Au delà de tout ce qui peut ressortir du colloque, moi personnellement deux choses m’écœure et me paraissent plus anormales :
Premièrement c’est la banalisation de la misère et sa non-reconnaissance comme violence. Exemple : un jour un enfant X m’a révélé qu’il était fier de sa maman parce qu’elle acceptait de vivre comme une poule. Étant donné que le repas ne suffisait pas, elle acceptait de passer la nuit ventre creux, pour que ses enfants puissent manger à leur faim.

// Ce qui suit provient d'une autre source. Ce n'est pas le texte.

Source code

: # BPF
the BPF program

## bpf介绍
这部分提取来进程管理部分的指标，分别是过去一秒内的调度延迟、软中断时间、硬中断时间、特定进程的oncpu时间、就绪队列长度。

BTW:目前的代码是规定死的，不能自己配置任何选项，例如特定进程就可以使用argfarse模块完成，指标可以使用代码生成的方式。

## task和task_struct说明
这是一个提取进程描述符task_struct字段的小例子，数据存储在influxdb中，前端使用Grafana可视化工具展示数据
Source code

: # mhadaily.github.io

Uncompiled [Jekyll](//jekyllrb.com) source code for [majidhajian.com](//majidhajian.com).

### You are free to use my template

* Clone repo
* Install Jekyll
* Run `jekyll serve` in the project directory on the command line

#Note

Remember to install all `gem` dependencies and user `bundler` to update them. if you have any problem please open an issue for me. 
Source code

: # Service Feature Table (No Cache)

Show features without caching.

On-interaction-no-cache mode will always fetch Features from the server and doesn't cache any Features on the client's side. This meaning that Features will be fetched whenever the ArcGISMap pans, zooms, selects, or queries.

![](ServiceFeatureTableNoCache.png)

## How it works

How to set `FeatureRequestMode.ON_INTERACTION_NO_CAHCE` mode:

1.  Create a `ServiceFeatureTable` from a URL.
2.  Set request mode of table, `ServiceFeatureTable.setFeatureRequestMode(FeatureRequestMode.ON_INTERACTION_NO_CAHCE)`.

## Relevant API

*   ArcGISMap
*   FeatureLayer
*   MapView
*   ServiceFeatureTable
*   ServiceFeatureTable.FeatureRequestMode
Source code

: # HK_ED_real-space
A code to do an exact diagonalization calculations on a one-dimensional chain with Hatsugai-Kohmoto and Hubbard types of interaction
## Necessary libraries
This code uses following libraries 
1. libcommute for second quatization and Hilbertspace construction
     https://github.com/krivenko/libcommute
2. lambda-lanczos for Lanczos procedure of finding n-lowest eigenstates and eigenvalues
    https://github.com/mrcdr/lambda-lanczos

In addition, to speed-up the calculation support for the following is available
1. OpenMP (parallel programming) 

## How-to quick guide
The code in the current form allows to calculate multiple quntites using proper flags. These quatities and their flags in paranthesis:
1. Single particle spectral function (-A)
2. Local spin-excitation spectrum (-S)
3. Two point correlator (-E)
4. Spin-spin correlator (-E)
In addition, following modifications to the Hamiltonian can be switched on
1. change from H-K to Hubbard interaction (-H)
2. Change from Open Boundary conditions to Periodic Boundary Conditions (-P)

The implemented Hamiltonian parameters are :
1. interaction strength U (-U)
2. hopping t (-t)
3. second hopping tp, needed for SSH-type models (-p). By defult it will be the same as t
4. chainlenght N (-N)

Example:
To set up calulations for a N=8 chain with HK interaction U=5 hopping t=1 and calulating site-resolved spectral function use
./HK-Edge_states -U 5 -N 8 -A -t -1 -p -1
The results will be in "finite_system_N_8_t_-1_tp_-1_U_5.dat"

Deuxièmement c’est de voir que même des personnes informées et des fois plus informées, arrivent à réduire les pauvres au néant. Comme étudiant, un jour un professeur en économie dit en auditoire : « quelque part dans ce monde je retrouve un pauvre mourir de faim par terre. Et à côté il y a des belles maisons et des gens qui passent sans pour autant s’en occuper. C’est cela en économie, on ne se soucie pas des autres là, des déchets… »
Je me suis senti dérangé et j’ai voulu insisté car j’ai pensé à toutes ces familles que j’accompagne dans leur démarche de lutte et dont je connais le potentiel mais le professeur au lieu de se laisser voir comprendre qu’on ne peut parler de véritable développement sans parler de celui de l’homme, celui de tout homme et de tout l’homme ; il a simplement répondu : « mon cher René, je ne suis pas venu débattre ici, je suis venu exposé ».
C’est en quelque sorte ça chez le pauvre, il est considéré comme quelqu’un qui ne peut avoir à dire. C’est pour cela qu’il est condamné à tout jusqu’à sa non reconnaissance en tant qu’être. Surtout lorsqu’il doit être condamné à accepter des projets qui ne tiennent pas compte de ses besoins et qui l’effondrent davantage. Il y a toute une matière autour de ceci mais je pense qu’il faut tout faire pour ne pas continuer de parler de la misère sans la comprendre comme une violence. La paix dans ce monde, ce n’est pas simplement l’absence de coups de feu. Si la misère n’est pas comprise comme une guerre, il n’y aura jamais de véritable paix et conséquemment de vrai développement.